CS 527A Frequently Asked Questions (FAQs)


Frequently Asked Questions:


Homework 3 Questions

I'm doing Problem 1 and am not sure what is asked for?

Let me go over what is required and give slightly more guidance than given. If you have already completed this problem using different choices, that is fine.

  • I would recommend that you pick a few hundred training examples. You can just have each coordinate be an integer in the range [-1000,1000].

  • You should generate a separate test data set of 1000 (or more) examples so that your reported squared errors are very accurate.

  • A training iteration is one time through the training examples.
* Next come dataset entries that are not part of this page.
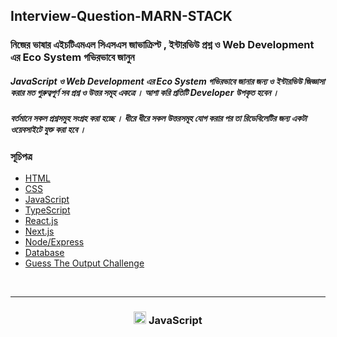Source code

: ## Interview-Question-MARN-STACK

### নিজের ভাষার এইচটিএমএল সিএসএস জাভাক্রিপ্ট , ইন্টারভিউ প্রশ্ন ও Web Development এর Eco System গভিরভাবে জানুন

##### JavaScript ও Web Development এর Eco System গভিরভাবে জানার জন্য ও ইন্টারভিউ জিজ্ঞাসা করার মত গুরুত্বপূর্ণ সব প্রশ্ন ও উত্তর সমূহ একত্রে । আশা করি প্রতিটি Developer উপকৃত হবেন ।

##### বর্তমানে সকল প্রশ্নসমুহ সংগ্রহ করা হচ্ছে । ধীরে ধীরে সকল উত্তরসমূহ যোগ করার পর তা রিডেবিলেটির জন্য একটা ওয়েবসাইটে যুক্ত করা হবে ।

### সূচিপত্র

- [HTML](#HTML)
- [CSS](#CSS)
- [JavaScript](#js)
- [TypeScript](#ts)
- [React.js](#reactjs)
- [Next.js](#nextjs)
- [Node/Express](#node-express)
- [Database](#database)
- [Guess The Output Challenge](#GTO)

<br>

<hr>

<h3 align="center" id="js"><img src="https://skillicons.dev/icons?i=js" width="20" />  JavaScript</h3>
  • Plot the decision surface at various times on the same plot with the training data. Ideally have the positive and negative examples in the training data color coded. Then after 5, 10, 50, 100 training iterations (or different choices that are more appropriate for your results) show the decision surface. All of these should be on the same plot.

  • To generate a plot showing the squared error you should use your test data to compute the squared error after each (or perhaps every 5 to 10) iterations.

  • In the parts when you are adding noise to the training data, do not add noise to the test data. If you generate validation data you should also add noise to the labels there.


Homework 2 Questions

For the last part of Problem 6, Part III do I have to implement the new method or just talk about one in a report?

Yes, you need to implement the method and report on what was found experimentally. Be sure to show the results, interpret them and explain why your change had the effect it did.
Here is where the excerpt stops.